Crowley just shook his head and lifted the necklace by its chain, letting the soft silver links run through his fingers, only his index finger hooking it, right where the clasp was. Never one to pass up a bit of drama, he let it twist and flash in the light, then took it with his other hand, and opened the clasp.

“Oh,” he said. “Oh, Aziraphale.”

It wasn't his heart, or a piece of his soul. It wasn't a lip-print from a famous actress (or actor), nor a scrap of a lost Sappho poem, or anything like that. 

It was a tiny, perfect painting of Crowley's right eye, precise in every detail.

“ _Angel_.”

Aziraphale bowed his head. “I have worn that every day since the Bastille,” he explained softly.

“Why are you giving it to me now?” Crowley asked, unable to keep out a note of sadness. This was a love-token, even he knew that. Was this the end of things? No, it couldn't be. They were _best friends_ , above and beyond all else. That would always endure.

“I made it because I missed you,” Aziraphale said. “We could go years between seeing each other. But now I see you every day.”

“Is that...a problem?” Crowley asked delicately.

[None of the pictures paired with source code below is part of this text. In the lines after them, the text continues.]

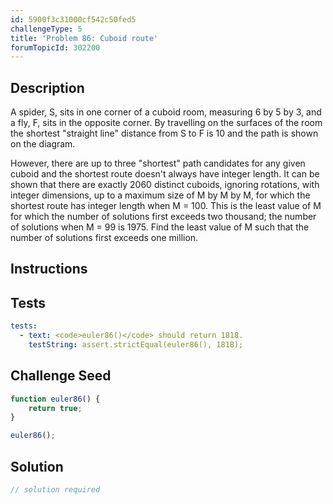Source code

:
 ```yaml
---
id: 5900f3c31000cf542c50fed5
challengeType: 5
title: 'Problem 86: Cuboid route'
forumTopicId: 302200
---
```


## Description
<section id='description'>
A spider, S, sits in one corner of a cuboid room, measuring 6 by 5 by 3, and a fly, F, sits in the opposite corner. By travelling on the surfaces of the room the shortest "straight line" distance from S to F is 10 and the path is shown on the diagram.


However, there are up to three "shortest" path candidates for any given cuboid and the shortest route doesn't always have integer length.
It can be shown that there are exactly 2060 distinct cuboids, ignoring rotations, with integer dimensions, up to a maximum size of M by M by M, for which the shortest route has integer length when M = 100. This is the least value of M for which the number of solutions first exceeds two thousand; the number of solutions when M = 99 is 1975.
Find the least value of M such that the number of solutions first exceeds one million.
</section>

## Instructions
<section id='instructions'>

</section>

## Tests
<section id='tests'>

```yml
tests:
  - text: <code>euler86()</code> should return 1818.
    testString: assert.strictEqual(euler86(), 1818);

```

</section>

## Challenge Seed
<section id='challengeSeed'>

<div id='js-seed'>

```js
function euler86() {
    return true;
}

euler86();
```

</div>



</section>

## Solution
<section id='solution'>

```js
// solution required
```

</section>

“Oh for goodness' sake! Crowley, I have been in love with you for hundreds, no _thousands_ of years, and now it's safe to love you and I'm trying to tell you that, you idiot!” Aziraphale threw up his hands, then immediately buried his face in them. “Although I certainly wouldn't blame you if you wanted to return it to me. But I don't...need it anymore. I have the real thing.”

“Oh.” Crowley blinked. “I. Uh. I. Yes?” he tried.

“At least you're rubbish at this too,” Aziraphale said. And finished off the wine bottle, splitting it between their two glasses.

“I am not!” Crowley protested. “You didn't do so bloody great, and I just offered you a ride!”

Aziraphale stiffened, and Crowley wondered if for once in all of time and space God would just do him a solid and allow him to simply sink into the earth, discorporating utterly, and perhaps spending a few millennia as a small inclusion somewhere in the earth's core. 

“I'm sorry,” Aziraphale said softly. “I let my fear...” He shook his head and looked up, all sad blue eyes and oh fuck everything. He looked _old_. And _tired_. “Never mind. It's done. Crowley, if you permit me to, I should very much like to spend the rest of my life making up to you every time I've wronged you, or hurt you. I know there's quite a lot, and I'm very lucky you're still speaking to me, but I _am_ rubbish at this so. All I can offer you is – me.” He smiled a little, self-deprecating. “Not much, but I'm your best friend. Can't be so bad as all that.”

“No. I mean yes. But no, you don't...angel, you don't _owe_ me anything,” Crowley tried to explain. “Or maybe we owe each other. I don't really care.” He held out his hand. “You are more than enough, Aziraphale. You always have been. And I offer...me...in return. If you'll have me.”

Aziraphale's smile trembled. “With such happiness, my dear boy.” He took Crowley's hand and kissed the backs of his fingers, and Crowley shivered. He had the locket clutched in his other hand, the metal hot now from his skin.

“Be easy,” Aziraphale murmured, and smiled, inviting him in on the joke. “We'll muddle through. We always have, anyway.”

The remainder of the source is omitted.